##### Information shown #####

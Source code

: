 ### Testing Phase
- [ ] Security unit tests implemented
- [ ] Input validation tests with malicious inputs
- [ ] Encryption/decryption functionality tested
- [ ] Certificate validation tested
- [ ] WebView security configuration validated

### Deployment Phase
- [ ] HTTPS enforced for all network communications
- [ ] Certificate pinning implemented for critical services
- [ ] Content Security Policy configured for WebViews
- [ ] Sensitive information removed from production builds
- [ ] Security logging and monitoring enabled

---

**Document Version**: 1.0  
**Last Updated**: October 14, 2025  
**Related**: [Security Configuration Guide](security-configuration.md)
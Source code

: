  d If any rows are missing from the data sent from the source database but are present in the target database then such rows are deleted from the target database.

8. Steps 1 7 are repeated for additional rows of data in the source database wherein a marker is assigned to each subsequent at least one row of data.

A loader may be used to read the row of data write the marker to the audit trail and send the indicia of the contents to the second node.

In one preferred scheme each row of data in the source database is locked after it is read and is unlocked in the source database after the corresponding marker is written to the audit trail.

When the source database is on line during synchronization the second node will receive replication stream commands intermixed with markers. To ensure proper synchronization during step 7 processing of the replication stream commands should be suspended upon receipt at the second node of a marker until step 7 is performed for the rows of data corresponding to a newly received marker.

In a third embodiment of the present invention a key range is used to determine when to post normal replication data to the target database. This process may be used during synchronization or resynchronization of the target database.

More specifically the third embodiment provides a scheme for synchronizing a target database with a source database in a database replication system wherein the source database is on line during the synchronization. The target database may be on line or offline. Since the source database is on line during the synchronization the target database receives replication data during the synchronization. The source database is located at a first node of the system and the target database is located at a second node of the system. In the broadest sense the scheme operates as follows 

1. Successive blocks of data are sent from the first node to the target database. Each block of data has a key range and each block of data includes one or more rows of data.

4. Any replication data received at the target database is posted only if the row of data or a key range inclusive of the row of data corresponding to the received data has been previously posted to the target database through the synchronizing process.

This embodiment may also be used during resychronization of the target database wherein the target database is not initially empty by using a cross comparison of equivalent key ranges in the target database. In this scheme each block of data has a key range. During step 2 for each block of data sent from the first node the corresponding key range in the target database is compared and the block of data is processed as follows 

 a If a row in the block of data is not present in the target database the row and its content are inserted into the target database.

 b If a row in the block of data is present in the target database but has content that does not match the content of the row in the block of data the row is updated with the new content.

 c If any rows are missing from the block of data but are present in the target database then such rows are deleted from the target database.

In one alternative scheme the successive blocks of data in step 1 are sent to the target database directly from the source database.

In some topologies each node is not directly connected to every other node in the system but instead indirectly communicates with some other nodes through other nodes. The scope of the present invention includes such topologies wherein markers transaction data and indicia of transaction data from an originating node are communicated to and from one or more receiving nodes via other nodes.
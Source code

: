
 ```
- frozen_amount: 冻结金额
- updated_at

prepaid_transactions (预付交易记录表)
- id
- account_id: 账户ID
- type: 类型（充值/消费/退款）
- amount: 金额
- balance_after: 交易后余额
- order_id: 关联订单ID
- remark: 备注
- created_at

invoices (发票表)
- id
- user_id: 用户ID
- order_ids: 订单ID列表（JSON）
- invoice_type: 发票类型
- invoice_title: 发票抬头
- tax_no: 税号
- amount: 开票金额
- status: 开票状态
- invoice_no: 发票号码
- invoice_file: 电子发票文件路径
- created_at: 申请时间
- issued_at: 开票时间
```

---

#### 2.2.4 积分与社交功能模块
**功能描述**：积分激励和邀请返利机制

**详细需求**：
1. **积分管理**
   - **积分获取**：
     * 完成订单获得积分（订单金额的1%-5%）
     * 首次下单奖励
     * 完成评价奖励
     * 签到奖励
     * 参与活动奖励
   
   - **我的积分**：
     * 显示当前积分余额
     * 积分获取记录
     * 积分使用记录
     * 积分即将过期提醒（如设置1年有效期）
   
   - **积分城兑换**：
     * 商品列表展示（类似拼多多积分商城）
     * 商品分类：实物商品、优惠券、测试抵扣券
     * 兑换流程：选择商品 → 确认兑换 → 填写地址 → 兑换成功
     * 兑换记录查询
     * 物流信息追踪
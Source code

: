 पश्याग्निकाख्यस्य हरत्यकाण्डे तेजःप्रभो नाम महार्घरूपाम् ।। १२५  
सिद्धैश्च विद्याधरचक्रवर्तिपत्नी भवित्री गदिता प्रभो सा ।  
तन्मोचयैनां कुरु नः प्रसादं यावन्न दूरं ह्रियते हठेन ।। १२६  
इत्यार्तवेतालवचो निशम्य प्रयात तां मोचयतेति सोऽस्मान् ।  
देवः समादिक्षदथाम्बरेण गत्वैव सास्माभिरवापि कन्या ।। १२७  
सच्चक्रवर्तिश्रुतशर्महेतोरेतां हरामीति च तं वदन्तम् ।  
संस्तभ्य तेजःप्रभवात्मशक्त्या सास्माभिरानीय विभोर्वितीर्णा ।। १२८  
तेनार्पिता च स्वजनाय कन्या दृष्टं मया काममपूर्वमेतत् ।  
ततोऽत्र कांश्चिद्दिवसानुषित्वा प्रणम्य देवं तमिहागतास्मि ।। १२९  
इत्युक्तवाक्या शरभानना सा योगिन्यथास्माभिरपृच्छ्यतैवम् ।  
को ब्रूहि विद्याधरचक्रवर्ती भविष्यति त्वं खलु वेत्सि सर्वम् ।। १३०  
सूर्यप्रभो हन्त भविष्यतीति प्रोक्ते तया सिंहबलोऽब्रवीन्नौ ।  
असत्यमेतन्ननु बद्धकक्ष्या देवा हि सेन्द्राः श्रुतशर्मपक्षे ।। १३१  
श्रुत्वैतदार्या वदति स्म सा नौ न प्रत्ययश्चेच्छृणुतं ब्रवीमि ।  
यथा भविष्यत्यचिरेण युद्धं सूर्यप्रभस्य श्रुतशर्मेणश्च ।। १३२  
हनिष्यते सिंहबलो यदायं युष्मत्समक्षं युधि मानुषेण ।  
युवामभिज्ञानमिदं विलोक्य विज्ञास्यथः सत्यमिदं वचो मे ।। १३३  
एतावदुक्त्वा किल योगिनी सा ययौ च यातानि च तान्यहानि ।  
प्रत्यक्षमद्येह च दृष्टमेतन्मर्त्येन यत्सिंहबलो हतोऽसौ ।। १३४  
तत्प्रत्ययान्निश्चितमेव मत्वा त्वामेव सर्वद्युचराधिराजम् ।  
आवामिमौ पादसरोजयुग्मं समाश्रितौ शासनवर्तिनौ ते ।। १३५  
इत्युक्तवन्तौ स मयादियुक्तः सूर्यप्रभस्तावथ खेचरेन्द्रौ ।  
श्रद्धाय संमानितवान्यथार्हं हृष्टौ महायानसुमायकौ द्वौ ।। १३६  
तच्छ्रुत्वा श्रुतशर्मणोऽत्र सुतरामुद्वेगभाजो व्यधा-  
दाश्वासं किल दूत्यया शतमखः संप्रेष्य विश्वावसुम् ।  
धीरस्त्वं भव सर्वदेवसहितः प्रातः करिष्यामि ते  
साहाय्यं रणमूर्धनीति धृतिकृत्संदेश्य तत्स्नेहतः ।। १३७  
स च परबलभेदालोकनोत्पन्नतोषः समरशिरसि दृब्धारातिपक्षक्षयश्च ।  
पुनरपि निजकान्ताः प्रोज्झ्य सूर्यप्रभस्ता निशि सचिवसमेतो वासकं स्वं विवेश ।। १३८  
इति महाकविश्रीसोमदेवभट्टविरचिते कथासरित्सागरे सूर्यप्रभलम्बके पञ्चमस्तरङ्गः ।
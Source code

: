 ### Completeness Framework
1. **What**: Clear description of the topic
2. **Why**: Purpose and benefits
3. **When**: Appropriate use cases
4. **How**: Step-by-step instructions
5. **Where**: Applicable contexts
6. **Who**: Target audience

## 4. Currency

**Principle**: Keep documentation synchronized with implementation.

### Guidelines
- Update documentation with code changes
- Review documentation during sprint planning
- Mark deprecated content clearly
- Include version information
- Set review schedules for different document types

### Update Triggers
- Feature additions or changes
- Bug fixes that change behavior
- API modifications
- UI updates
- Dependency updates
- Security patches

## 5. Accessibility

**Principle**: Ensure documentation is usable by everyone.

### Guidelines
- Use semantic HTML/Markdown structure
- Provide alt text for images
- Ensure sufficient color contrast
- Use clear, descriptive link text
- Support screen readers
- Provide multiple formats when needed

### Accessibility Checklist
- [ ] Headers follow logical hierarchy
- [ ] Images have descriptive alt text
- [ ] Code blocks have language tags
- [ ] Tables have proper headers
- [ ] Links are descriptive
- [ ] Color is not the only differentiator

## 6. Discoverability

#####

- _Brief_
Take the lines above from the first through the one containing "A loader may" and reproduce them exactly; include nothing else.

- _Completed task_
Source code

: ### Testing Phase
- [ ] Security unit tests implemented
- [ ] Input validation tests with malicious inputs
- [ ] Encryption/decryption functionality tested
- [ ] Certificate validation tested
- [ ] WebView security configuration validated

### Deployment Phase
- [ ] HTTPS enforced for all network communications
- [ ] Certificate pinning implemented for critical services
- [ ] Content Security Policy configured for WebViews
- [ ] Sensitive information removed from production builds
- [ ] Security logging and monitoring enabled

---

**Document Version**: 1.0  
**Last Updated**: October 14, 2025  
**Related**: [Security Configuration Guide](security-configuration.md)
Source code

:  d If any rows are missing from the data sent from the source database but are present in the target database then such rows are deleted from the target database.

8. Steps 1 7 are repeated for additional rows of data in the source database wherein a marker is assigned to each subsequent at least one row of data.

A loader may be used to read the row of data write the marker to the audit trail and send the indicia of the contents to the second node.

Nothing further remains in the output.